§ **Records for this task**
━━━━━━━━━━

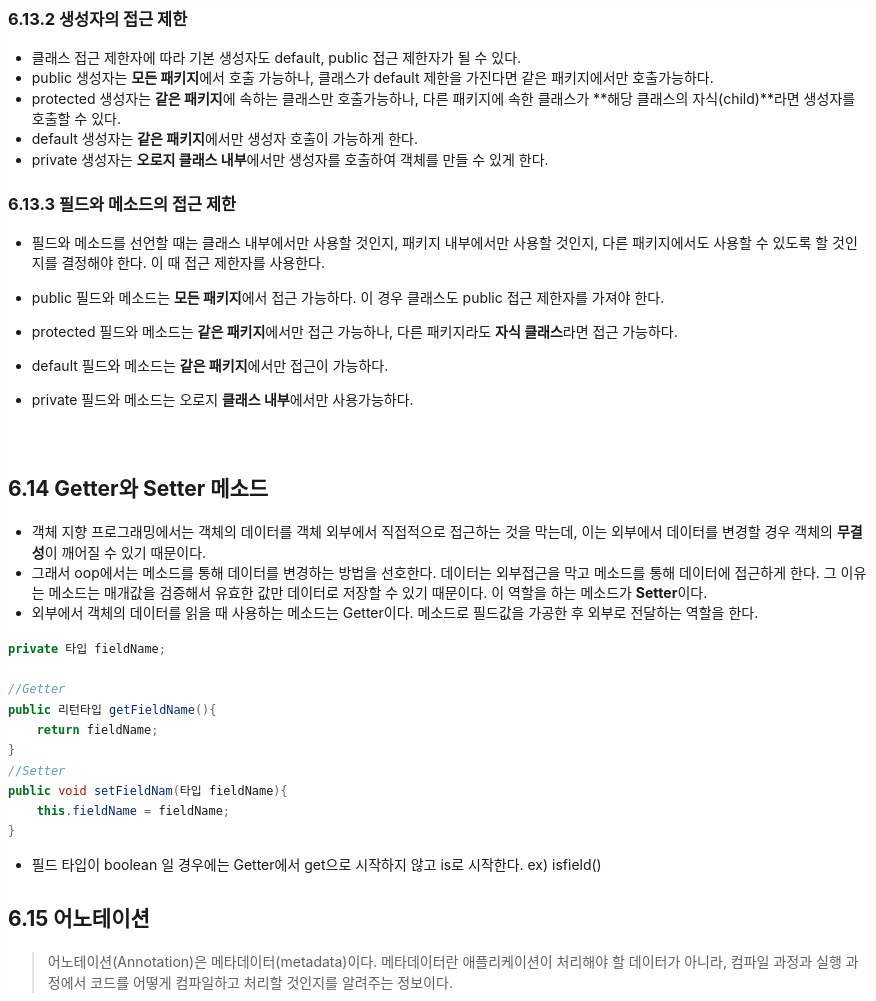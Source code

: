 

### 6.13.2 생성자의 접근 제한

- 클래스 접근 제한자에 따라 기본 생성자도 default, public 접근 제한자가 될 수 있다.
- public 생성자는 **모든 패키지**에서 호출 가능하나, 클래스가 default 제한을 가진다면 같은 패키지에서만 호출가능하다.
- protected 생성자는 **같은 패키지**에 속하는 클래스만 호출가능하나, 다른 패키지에 속한 클래스가 **해당 클래스의 자식(child)**라면 생성자를 호출할 수 있다.
- default 생성자는 **같은 패키지**에서만 생성자 호출이 가능하게 한다.
- private 생성자는 **오로지 클래스 내부**에서만 생성자를 호출하여 객체를 만들 수 있게 한다.



### 6.13.3 필드와 메소드의 접근 제한

- 필드와 메소드를 선언할 때는 클래스 내부에서만 사용할 것인지, 패키지 내부에서만 사용할 것인지, 다른 패키지에서도 사용할 수 있도록 할 것인지를 결정해야 한다. 이 때 접근 제한자를 사용한다.
- public  필드와 메소드는 **모든 패키지**에서 접근 가능하다. 이 경우 클래스도 public 접근 제한자를 가져야 한다.
- protected 필드와 메소드는 **같은 패키지**에서만 접근 가능하나, 다른 패키지라도 **자식 클래스**라면 접근 가능하다.

- default 필드와 메소드는 **같은 패키지**에서만 접근이 가능하다.
- private 필드와 메소드는 오로지 **클래스 내부**에서만 사용가능하다.

<br>



## 6.14 Getter와 Setter 메소드

- 객체 지향 프로그래밍에서는 객체의 데이터를 객체 외부에서 직접적으로 접근하는 것을 막는데, 이는 외부에서 데이터를 변경할 경우 객체의 **무결성**이 깨어질 수 있기 때문이다.
- 그래서 oop에서는 메소드를 통해 데이터를 변경하는 방법을 선호한다. 데이터는 외부접근을 막고 메소드를 통해 데이터에 접근하게 한다. 그 이유는 메소드는 매개값을 검증해서 유효한 값만 데이터로 저장할 수 있기 때문이다. 이 역할을 하는 메소드가 **Setter**이다.
- 외부에서 객체의 데이터를 읽을 때 사용하는 메소드는 Getter이다. 메소드로 필드값을 가공한 후 외부로 전달하는 역할을 한다.

```java
private 타입 fieldName;

//Getter
public 리턴타입 getFieldName(){
    return fieldName;
}
//Setter
public void setFieldNam(타입 fieldName){
    this.fieldName = fieldName;
}
```

- 필드 타입이 boolean 일 경우에는 Getter에서 get으로 시작하지 않고 is로 시작한다. ex) isfield()



## 6.15 어노테이션

> 어노테이션(Annotation)은 메타데이터(metadata)이다. 메타데이터란 애플리케이션이 처리해야 할 데이터가 아니라, 컴파일 과정과 실행 과정에서 코드를 어떻게 컴파일하고 처리할 것인지를 알려주는 정보이다.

━━━━━━━━━━

§ **Task directions**
Pictures stay out. Transcribe the lines from the start of the entries above through the line with "### 6.13.3 필드와 메소드의 접근 제한", exactly.

§ **Finished task**
Source code

: 

### 6.13.2 생성자의 접근 제한

- 클래스 접근 제한자에 따라 기본 생성자도 default, public 접근 제한자가 될 수 있다.
- public 생성자는 **모든 패키지**에서 호출 가능하나, 클래스가 default 제한을 가진다면 같은 패키지에서만 호출가능하다.
- protected 생성자는 **같은 패키지**에 속하는 클래스만 호출가능하나, 다른 패키지에 속한 클래스가 **해당 클래스의 자식(child)**라면 생성자를 호출할 수 있다.
- default 생성자는 **같은 패키지**에서만 생성자 호출이 가능하게 한다.
- private 생성자는 **오로지 클래스 내부**에서만 생성자를 호출하여 객체를 만들 수 있게 한다.



### 6.13.3 필드와 메소드의 접근 제한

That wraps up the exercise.